What you should do =
Copy out each line containing "center" from the entries below.

Exercise materials =
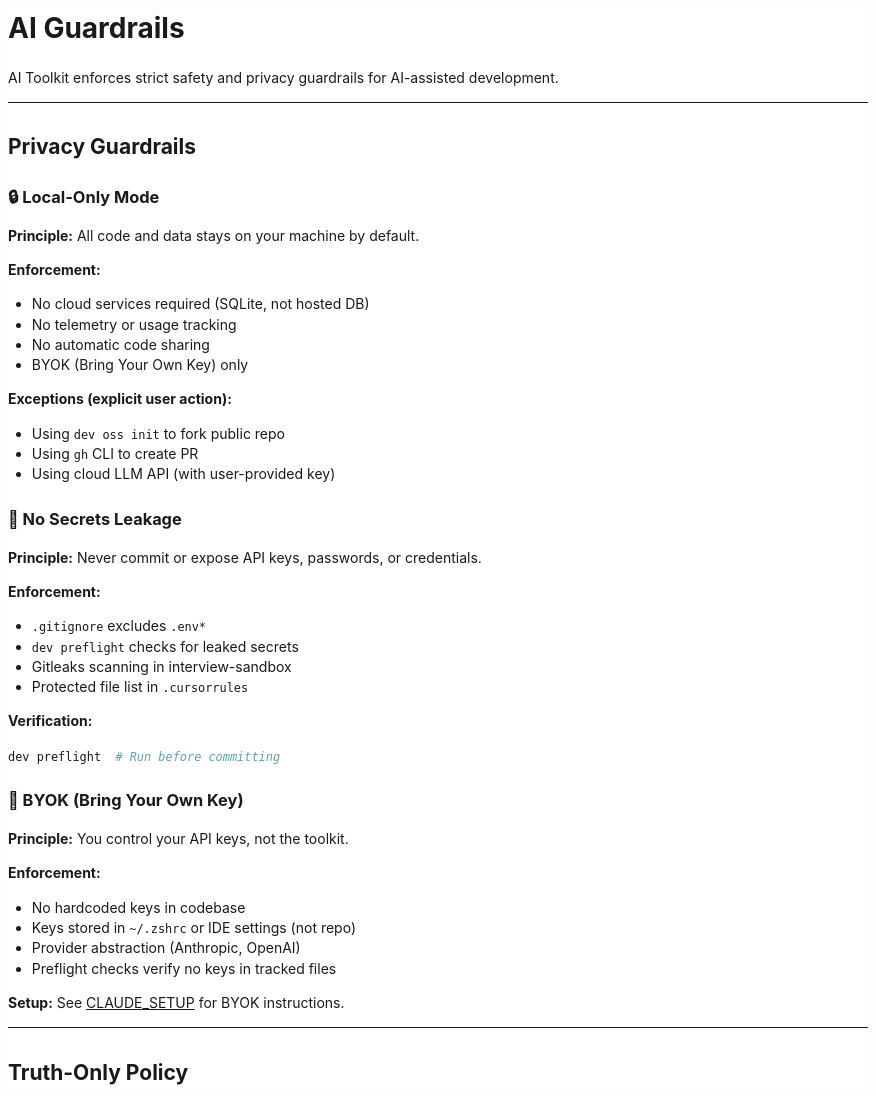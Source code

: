 # AI Guardrails

AI Toolkit enforces strict safety and privacy guardrails for AI-assisted development.

---

## Privacy Guardrails

### 🔒 Local-Only Mode

**Principle:** All code and data stays on your machine by default.

**Enforcement:**
- No cloud services required (SQLite, not hosted DB)
- No telemetry or usage tracking
- No automatic code sharing
- BYOK (Bring Your Own Key) only

**Exceptions (explicit user action):**
- Using `dev oss init` to fork public repo
- Using `gh` CLI to create PR
- Using cloud LLM API (with user-provided key)

### 🚫 No Secrets Leakage

**Principle:** Never commit or expose API keys, passwords, or credentials.

**Enforcement:**
- `.gitignore` excludes `.env*`
- `dev preflight` checks for leaked secrets
- Gitleaks scanning in interview-sandbox
- Protected file list in `.cursorrules`

**Verification:**
```bash
dev preflight  # Run before committing
```

### 🔐 BYOK (Bring Your Own Key)

**Principle:** You control your API keys, not the toolkit.

**Enforcement:**
- No hardcoded keys in codebase
- Keys stored in `~/.zshrc` or IDE settings (not repo)
- Provider abstraction (Anthropic, OpenAI)
- Preflight checks verify no keys in tracked files

**Setup:**
See [CLAUDE_SETUP](CLAUDE_SETUP.md) for BYOK instructions.

---

## Truth-Only Policy
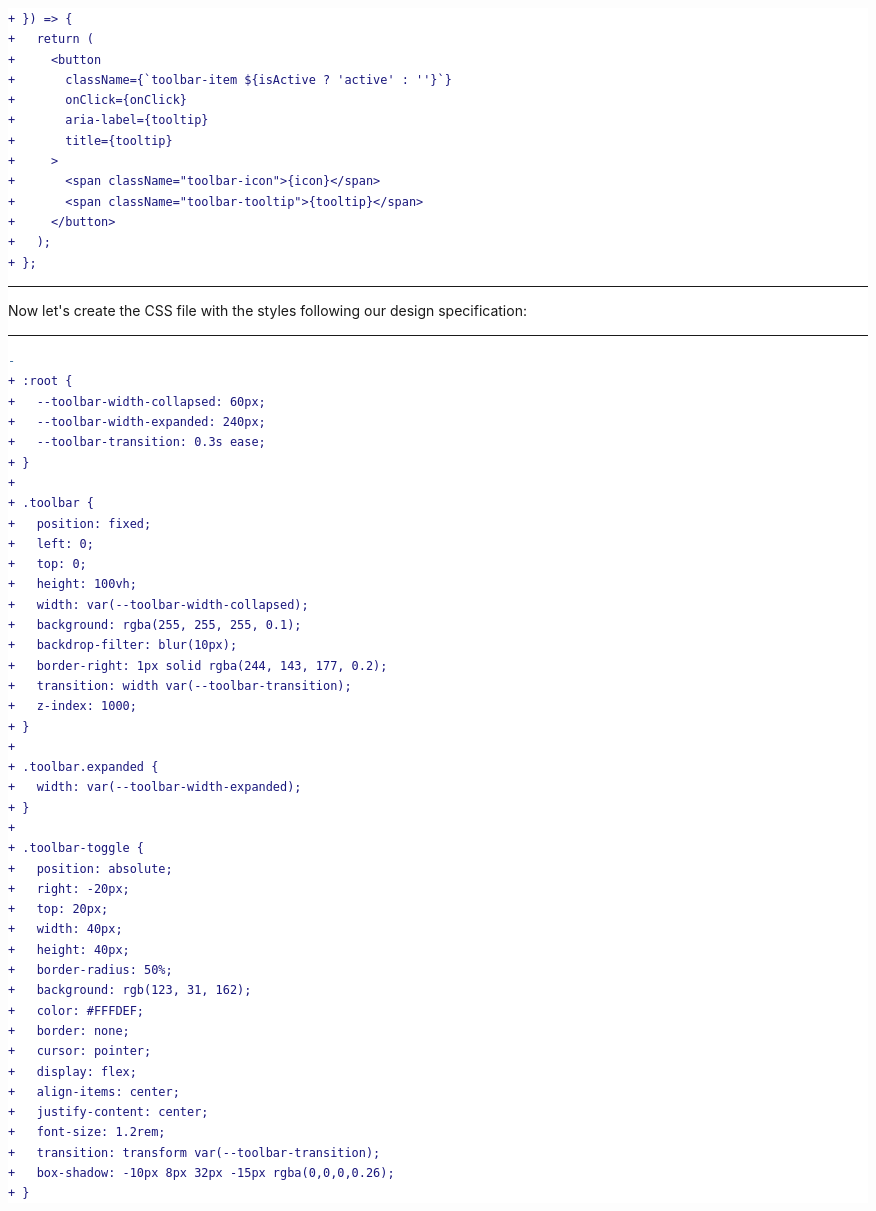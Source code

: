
 ```diff
+ }) => {
+   return (
+     <button
+       className={`toolbar-item ${isActive ? 'active' : ''}`}
+       onClick={onClick}
+       aria-label={tooltip}
+       title={tooltip}
+     >
+       <span className="toolbar-icon">{icon}</span>
+       <span className="toolbar-tooltip">{tooltip}</span>
+     </button>
+   );
+ }; 
```

---

Now let's create the CSS file with the styles following our design specification:


---

```diff
- 
+ :root {
+   --toolbar-width-collapsed: 60px;
+   --toolbar-width-expanded: 240px;
+   --toolbar-transition: 0.3s ease;
+ }
+ 
+ .toolbar {
+   position: fixed;
+   left: 0;
+   top: 0;
+   height: 100vh;
+   width: var(--toolbar-width-collapsed);
+   background: rgba(255, 255, 255, 0.1);
+   backdrop-filter: blur(10px);
+   border-right: 1px solid rgba(244, 143, 177, 0.2);
+   transition: width var(--toolbar-transition);
+   z-index: 1000;
+ }
+ 
+ .toolbar.expanded {
+   width: var(--toolbar-width-expanded);
+ }
+ 
+ .toolbar-toggle {
+   position: absolute;
+   right: -20px;
+   top: 20px;
+   width: 40px;
+   height: 40px;
+   border-radius: 50%;
+   background: rgb(123, 31, 162);
+   color: #FFFDEF;
+   border: none;
+   cursor: pointer;
+   display: flex;
+   align-items: center;
+   justify-content: center;
+   font-size: 1.2rem;
+   transition: transform var(--toolbar-transition);
+   box-shadow: -10px 8px 32px -15px rgba(0,0,0,0.26);
+ }
```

Task result =
+   align-items: center;
+   justify-content: center;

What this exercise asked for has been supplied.